[Dataset items]
_____

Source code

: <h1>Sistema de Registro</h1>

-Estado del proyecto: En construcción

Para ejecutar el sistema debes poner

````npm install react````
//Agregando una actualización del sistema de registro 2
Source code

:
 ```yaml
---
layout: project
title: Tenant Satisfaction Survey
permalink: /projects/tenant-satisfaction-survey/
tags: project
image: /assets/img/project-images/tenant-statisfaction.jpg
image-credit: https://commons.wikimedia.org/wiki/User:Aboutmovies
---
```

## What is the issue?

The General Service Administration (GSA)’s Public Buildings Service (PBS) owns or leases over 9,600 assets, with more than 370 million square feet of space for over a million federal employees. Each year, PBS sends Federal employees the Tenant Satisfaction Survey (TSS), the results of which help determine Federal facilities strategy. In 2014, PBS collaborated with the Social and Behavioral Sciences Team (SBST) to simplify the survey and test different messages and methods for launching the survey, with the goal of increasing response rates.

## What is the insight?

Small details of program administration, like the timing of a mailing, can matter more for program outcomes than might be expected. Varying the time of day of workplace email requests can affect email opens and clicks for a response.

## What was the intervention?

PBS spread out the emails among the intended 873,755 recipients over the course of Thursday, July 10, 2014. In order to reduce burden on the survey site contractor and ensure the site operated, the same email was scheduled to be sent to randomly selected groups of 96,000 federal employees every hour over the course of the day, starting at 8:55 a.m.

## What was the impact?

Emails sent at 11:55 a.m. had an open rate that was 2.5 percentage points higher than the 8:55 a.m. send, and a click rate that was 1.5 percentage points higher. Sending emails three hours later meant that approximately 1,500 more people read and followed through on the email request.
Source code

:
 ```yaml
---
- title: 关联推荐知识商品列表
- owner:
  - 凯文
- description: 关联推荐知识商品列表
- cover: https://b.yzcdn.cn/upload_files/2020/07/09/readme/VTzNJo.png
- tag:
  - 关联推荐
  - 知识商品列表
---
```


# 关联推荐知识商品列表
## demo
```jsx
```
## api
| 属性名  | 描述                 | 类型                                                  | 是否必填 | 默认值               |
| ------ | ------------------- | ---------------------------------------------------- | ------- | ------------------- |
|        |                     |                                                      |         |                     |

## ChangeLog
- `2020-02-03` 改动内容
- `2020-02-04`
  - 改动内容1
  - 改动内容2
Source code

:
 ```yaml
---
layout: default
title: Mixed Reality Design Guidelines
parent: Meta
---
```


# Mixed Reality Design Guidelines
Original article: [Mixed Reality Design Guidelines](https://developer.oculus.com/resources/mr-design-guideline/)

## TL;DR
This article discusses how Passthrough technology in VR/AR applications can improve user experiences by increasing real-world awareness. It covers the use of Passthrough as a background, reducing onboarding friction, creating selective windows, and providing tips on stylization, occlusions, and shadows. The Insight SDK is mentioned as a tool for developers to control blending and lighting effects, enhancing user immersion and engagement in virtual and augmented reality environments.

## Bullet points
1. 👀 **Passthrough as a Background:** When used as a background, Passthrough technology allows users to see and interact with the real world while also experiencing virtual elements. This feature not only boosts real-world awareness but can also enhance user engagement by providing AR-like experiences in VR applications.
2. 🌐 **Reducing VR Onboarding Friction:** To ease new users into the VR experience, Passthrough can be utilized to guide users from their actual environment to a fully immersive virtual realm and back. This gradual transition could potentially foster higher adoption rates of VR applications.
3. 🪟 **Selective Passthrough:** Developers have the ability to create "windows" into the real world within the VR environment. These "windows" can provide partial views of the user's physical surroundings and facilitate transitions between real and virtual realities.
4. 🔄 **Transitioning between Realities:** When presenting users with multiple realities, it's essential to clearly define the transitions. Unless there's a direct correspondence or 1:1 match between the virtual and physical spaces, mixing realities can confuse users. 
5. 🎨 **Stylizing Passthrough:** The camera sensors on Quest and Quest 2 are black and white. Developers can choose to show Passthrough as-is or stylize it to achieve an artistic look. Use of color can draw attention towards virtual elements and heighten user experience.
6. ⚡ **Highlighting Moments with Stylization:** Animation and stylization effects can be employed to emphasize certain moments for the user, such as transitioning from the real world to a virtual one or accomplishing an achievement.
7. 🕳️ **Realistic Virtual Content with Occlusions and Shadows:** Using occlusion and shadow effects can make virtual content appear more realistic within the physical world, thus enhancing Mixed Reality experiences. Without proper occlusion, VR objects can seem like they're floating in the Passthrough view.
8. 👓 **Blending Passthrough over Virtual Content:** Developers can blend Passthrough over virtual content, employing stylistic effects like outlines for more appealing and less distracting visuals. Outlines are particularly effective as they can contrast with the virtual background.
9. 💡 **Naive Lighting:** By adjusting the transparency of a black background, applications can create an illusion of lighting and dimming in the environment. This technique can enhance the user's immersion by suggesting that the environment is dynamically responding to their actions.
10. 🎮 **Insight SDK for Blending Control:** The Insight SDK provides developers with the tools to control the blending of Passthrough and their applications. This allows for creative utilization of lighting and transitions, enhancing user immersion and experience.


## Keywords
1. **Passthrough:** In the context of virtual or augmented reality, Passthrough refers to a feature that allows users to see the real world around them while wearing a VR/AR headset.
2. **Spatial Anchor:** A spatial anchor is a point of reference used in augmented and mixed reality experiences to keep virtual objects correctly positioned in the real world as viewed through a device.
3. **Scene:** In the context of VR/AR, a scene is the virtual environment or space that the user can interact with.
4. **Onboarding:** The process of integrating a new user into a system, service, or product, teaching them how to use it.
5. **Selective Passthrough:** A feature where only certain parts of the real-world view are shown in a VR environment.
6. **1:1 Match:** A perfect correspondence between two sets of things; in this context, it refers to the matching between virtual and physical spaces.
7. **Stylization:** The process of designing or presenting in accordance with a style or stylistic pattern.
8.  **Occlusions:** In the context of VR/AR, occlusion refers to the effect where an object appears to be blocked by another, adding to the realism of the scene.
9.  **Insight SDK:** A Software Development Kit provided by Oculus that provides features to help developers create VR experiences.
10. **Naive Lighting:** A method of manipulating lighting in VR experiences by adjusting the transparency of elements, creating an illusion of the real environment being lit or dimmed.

_____

> **ASSIGNMENT**: Only lines holding the word "title" belong in the answer; copy all of them from the records.

> **TASK ANSWER**:
title: Tenant Satisfaction Survey
- title: 关联推荐知识商品列表
title: Mixed Reality Design Guidelines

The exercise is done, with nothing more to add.